Death by Government 20x More Common than Death by Criminal - Freeman's PerspectiveBefore I shock you with disturbing facts, let me ask you a question: How important is reality to you? That’s a strange question, I know, but think about it for a second. If reality makes you uncomfortable, what should you do?

Should you ignore it? Should you face it anyway? Should you find reasons to get rid of it?

You will find nothing in this article about amendments, laws and judges. What you will find here is a fact that has been passed-over by the gun control argument.

Here it is; it’s really simple, so think about it for a few seconds:

The anti-gun arguments presume that the state is morally superior to individuals.

Even though they seldom say it explicitly, the gun control proponents believe that average people are too violent and erratic to hold guns. They want the government – the state – to take our guns away  because only the state is responsible enough to handle serious weapons.

There is, however, a gigantic problem with this: States are far more dangerous than individuals.

20x more dangerous…

That’s a demonstrable fact, by the way, not merely an opinion. I ran the numbers, and it isn’t even close.

According to the UN’s statistics, total number homicides in which guns were involved in 2010 (or the most recent year reported) were 93,414.

I am as sure as I can be that those numbers are juiced – I have too much experience with the UN (another set of stories, for another day) to think that they left their agendas outside as they crunched these numbers – and I am going to ignore the inclusion of thousands of deaths in Mexico and other places that should be attributed to the US War on Drugs. I’ll accept the numbers as they are.

So, let’s say that guns are legitimately and primarily involved in all of these 93,414 cases. Maybe you think that’s a pretty bad argument for the moral superiority of individuals. But if so, take a deep breath and gather your moral courage. You ready?

The death rate for states is more than 20 times as high.

This figure has been well-documented, by the way. If you want to check it, start with political scientist R.J. Rummel’s Book, Death By Government.  (The actual figure may be higher than 200 million.)

So, 93,414 x 100 = 9,341,400 people killed with guns over a century. That’s a bad number, but it’s less than 1/20th of the 200 million who were killed by governments.

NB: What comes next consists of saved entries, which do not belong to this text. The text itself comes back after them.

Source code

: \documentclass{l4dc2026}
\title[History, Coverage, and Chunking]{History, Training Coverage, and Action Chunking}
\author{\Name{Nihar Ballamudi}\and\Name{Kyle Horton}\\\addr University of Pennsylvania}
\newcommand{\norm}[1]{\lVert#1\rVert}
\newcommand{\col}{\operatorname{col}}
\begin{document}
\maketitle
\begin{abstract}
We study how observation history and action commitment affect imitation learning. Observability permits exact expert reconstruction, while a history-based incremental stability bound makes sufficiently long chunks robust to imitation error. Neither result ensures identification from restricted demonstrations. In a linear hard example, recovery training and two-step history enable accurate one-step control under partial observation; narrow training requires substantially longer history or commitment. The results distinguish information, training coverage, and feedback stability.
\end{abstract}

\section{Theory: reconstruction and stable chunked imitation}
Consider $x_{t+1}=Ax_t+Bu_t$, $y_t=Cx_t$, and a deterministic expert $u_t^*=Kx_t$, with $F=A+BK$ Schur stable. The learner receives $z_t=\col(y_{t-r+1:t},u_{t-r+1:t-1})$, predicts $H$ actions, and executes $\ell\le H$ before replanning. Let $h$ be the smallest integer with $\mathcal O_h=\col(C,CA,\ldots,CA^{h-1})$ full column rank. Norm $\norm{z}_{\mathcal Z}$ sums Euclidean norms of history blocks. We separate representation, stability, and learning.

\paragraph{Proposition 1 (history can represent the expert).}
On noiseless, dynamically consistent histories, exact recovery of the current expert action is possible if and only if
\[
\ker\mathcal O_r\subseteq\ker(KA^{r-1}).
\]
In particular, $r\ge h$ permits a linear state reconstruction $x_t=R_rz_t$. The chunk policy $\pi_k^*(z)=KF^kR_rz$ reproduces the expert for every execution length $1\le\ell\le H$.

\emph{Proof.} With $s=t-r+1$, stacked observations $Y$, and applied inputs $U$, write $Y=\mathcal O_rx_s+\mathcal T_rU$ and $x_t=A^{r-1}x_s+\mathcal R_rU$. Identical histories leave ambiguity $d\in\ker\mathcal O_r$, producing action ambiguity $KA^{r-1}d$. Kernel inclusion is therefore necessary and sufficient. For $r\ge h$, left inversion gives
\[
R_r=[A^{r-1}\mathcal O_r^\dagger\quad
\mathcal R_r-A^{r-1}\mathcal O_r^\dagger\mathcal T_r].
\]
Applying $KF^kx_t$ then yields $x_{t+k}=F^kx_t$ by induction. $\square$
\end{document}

And so we see reality at odds with conventional wisdom.

Also, the 200 million deaths attributable to governments were over the course of the 20th century, when the average population was far less than what it is now. Population-adjusted, states are probably 30 times more deadly than individuals.

If you think I’m misstating this, please run the numbers yourself.

Death by government is far more likely than dying during a criminal attack

You know this from your personal experience too:

How many fistfights have you seen among the 200 people who live closest to you in the past couple of years? Maybe one? Maybe none?

Among the 200 or so states in this world, there have been at least 30 fights over the same time.

The numbers say that states fight much, much more frequently than do individuals. And they certainly kill far more people when they do fight.

By any objective standard, states have to be considered far more aggressive and violent than individuals. So, who is it that should be really holding the weapons?

The usual argument to the contrary, by the way, goes like this:

GuvBoy: Okay, maybe lots of people were killed by governments, but there were different leaders then!
Freethinkin’Boy: And the morals of politicians have improved? Have their operations substantially changed? They still have the same capital city, right? And they still have a small group of men gathering up all the taxes and ordering everyone else around, right?
GuvBoy: Yeah, but now we have modern, enlightened democracies!
Freethinkin’Boy: I see… please tell me this: Precisely how and when did they become enlightened?
GuvBoy: <Silence>

Such arguments, of course, actually have to do with people being emotionally tied to government and afraid to consider otherwise.

The fact is, most people don’t want to hear that the powers in charge are violent – no matter how well documented it may be. But if reality mattered most, it would be the flawed individuals who got the guns, not mega-flawed states.